I just happened to be rolling past an old farmstead when I noticed a Fisher anvil sitting on a stump amidst a few wood-burning kitchen stoves. The bolt lugs were easily visible...

Keep in mind that a Fisher anvil around 200# is my dream anvil. I have literally dreamed of this anvil as I sleep, and I constantly keep an eye open for one as I run around the state doing my job.

To get this close to one is simply unheard of. From the looks of it, it had to be about 200#, but it was covered in rust. "Fisher" was clearly printed on the foot, though.

When I pulled into the driveway to introduce myself, hoping against all hope that I might have found another blacksmith if not an anvil for sale, I was met with outright hostility.

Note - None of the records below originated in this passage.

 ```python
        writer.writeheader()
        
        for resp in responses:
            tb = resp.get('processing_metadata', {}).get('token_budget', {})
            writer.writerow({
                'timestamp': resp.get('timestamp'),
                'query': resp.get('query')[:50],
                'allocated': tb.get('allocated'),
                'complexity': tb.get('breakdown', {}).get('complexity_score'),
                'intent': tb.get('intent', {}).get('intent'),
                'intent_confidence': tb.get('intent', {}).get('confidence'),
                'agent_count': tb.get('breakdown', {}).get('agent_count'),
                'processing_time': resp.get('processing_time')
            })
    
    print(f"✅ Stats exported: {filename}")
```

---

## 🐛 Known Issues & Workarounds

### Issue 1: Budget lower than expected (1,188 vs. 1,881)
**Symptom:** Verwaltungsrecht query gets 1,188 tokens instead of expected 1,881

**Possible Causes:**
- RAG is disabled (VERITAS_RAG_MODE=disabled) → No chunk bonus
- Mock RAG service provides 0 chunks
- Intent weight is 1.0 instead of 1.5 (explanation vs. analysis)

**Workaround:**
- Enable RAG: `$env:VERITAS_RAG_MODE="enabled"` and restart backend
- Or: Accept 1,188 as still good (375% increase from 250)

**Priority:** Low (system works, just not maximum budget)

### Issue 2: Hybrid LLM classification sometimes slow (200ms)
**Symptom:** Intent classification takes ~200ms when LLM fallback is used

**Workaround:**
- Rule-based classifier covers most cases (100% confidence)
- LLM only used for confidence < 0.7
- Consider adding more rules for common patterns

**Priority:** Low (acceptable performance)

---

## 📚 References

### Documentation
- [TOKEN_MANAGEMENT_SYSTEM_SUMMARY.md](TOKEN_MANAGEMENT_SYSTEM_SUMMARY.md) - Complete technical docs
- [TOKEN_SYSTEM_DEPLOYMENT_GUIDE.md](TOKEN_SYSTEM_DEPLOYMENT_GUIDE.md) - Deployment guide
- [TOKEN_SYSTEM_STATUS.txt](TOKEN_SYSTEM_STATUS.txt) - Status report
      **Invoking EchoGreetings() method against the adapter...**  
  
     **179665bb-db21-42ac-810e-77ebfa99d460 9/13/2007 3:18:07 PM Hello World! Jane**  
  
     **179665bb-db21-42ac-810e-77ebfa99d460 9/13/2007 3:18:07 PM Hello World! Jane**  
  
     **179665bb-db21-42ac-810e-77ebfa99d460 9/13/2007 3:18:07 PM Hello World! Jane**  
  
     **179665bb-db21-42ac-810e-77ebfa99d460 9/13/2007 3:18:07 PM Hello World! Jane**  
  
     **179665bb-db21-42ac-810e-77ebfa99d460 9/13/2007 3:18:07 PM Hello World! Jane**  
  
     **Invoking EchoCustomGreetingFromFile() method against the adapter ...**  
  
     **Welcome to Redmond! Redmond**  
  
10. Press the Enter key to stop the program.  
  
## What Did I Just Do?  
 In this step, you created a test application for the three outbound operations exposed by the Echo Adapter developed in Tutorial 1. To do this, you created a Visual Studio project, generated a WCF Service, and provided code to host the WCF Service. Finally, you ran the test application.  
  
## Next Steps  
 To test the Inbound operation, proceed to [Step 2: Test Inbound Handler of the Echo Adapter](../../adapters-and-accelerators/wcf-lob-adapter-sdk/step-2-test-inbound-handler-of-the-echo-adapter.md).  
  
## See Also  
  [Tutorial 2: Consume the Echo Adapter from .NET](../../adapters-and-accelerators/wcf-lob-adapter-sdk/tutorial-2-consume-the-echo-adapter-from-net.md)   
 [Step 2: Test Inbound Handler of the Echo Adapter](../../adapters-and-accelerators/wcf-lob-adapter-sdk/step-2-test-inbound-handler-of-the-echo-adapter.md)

How dare I pull into their driveway!?!?!

Wow. It's not like they were living well off the highway!

When I inquired as to whether or not the guy did any forging, he completely ignored my question and told me that, "That anvil isn't for public use."

What does that even mean?

Suffice it to say I didn't spend much time visiting. But I will be keeping watch for any auction signs....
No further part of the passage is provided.